[Wolves] Linux talks for day job.

Adam Sweet adamsweet at gmail.com
Wed Sep 27 12:25:01 UTC 2023


On 21/09/2023 09:45, Simon Burke via Wolves wrote:
> Hi guys,
> 
> So I've been convinced to help run a series of talks at work relating to 
> Linux in general.
> 
> My topic of choice is 'Linux for Windows Administrators'.
> 
> I have the basic outline, but I thought I'd post and ask for suggestions 
> of what kind of things to include?
> 
> Initial ideas are along the lines of:
> * Disk layout (not going into great depth, but touching on 'everything 
> is a file')
> * Updates and patching.
> * Powershell and bash. Plus some command equivalencies.
> * Dare I touch text editors, as a lifelong vim user?

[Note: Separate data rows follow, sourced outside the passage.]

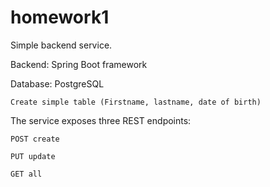 # homework1

Simple backend service.

Backend: Spring Boot framework

Database: PostgreSQL

    Create simple table (Firstname, lastname, date of birth)

The service exposes three REST endpoints:

    POST create

    PUT update

    GET all
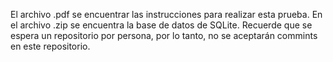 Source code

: El archivo .pdf se encuentrar las instrucciones para realizar esta prueba. En el archivo .zip se encuentra la base de datos de SQLite. Recuerde que se espera un repositorio por persona, por lo tanto, no se aceptarán commints en este repositorio. 
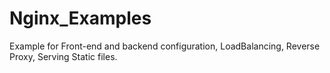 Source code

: # Nginx_Examples
Example for Front-end and backend configuration, LoadBalancing, Reverse Proxy, Serving Static files.
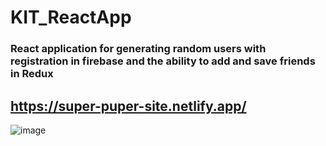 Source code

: # KIT_ReactApp

### React application for generating random users with registration in firebase and the ability to add and save friends in Redux

## https://super-puper-site.netlify.app/
![image](https://user-images.githubusercontent.com/78710344/168336885-a97ecf4b-5e94-4f70-b583-f5c9573144cb.png)
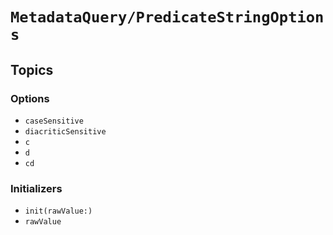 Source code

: # ``MetadataQuery/PredicateStringOptions``

## Topics

### Options

- ``caseSensitive``
- ``diacriticSensitive``
- ``c``
- ``d``
- ``cd``

### Initializers

- ``init(rawValue:)``
- ``rawValue``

Apologies for late response, I've been away until yesterday and I'm just 
catching up.

As Carles said, I think logging is a useful topic. Windows users are 
often baffled when things go wrong and don't realise there is some 
pretty decent logging that will quite often tell them what the issue is. 
For a short talk, the logging location and overview of tools to view 
them should do (more/less/tail/grep).

I agree, for servers, teaching the GUI is pointless. Aside from not 
being how you manage a Linux server, the various Linux GUI tools are 
constantly changing with new ones arriving and older ones getting 
dropped out.

Perhaps something about managing daemons with systemctl and journalctl.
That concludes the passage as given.